::: DATASET EXCERPTS :::

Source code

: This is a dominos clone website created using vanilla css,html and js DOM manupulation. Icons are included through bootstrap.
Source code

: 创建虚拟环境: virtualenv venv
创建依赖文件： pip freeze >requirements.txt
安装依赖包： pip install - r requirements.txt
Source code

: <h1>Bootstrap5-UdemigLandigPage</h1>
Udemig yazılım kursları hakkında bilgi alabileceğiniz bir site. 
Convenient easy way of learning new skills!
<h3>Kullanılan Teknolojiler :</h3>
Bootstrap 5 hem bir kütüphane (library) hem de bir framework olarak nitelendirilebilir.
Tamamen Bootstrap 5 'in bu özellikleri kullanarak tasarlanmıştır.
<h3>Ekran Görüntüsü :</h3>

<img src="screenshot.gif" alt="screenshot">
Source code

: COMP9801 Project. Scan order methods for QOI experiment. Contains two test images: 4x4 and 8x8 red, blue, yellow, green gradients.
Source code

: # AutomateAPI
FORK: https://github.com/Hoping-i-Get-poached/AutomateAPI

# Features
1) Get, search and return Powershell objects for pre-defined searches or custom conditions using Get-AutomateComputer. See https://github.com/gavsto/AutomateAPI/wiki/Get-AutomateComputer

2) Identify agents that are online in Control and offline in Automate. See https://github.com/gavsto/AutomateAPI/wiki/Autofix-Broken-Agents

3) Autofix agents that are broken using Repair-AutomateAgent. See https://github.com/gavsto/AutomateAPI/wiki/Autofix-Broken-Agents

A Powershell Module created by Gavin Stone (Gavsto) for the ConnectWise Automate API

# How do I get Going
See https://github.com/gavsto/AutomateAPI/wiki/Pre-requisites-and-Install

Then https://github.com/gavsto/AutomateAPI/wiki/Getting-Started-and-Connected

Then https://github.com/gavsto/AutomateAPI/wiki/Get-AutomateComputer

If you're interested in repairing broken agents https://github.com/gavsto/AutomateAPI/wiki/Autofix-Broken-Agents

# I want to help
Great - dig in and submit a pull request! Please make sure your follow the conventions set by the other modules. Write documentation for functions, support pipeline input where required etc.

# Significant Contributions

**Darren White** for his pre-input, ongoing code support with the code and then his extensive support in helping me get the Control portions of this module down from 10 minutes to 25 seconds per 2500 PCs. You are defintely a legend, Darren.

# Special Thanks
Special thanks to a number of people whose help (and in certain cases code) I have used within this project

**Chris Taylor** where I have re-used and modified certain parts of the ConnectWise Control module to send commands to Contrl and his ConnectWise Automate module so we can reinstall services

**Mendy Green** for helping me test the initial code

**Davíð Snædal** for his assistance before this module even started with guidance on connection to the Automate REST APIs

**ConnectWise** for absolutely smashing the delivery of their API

:::

ACTIVITY
Copy all lines from the data that hold the word "input".

RESPONSE BELOW
Great - dig in and submit a pull request! Please make sure your follow the conventions set by the other modules. Write documentation for functions, support pipeline input where required etc.
**Darren White** for his pre-input, ongoing code support with the code and then his extensive support in helping me get the Control portions of this module down from 10 minutes to 25 seconds per 2500 PCs. You are defintely a legend, Darren.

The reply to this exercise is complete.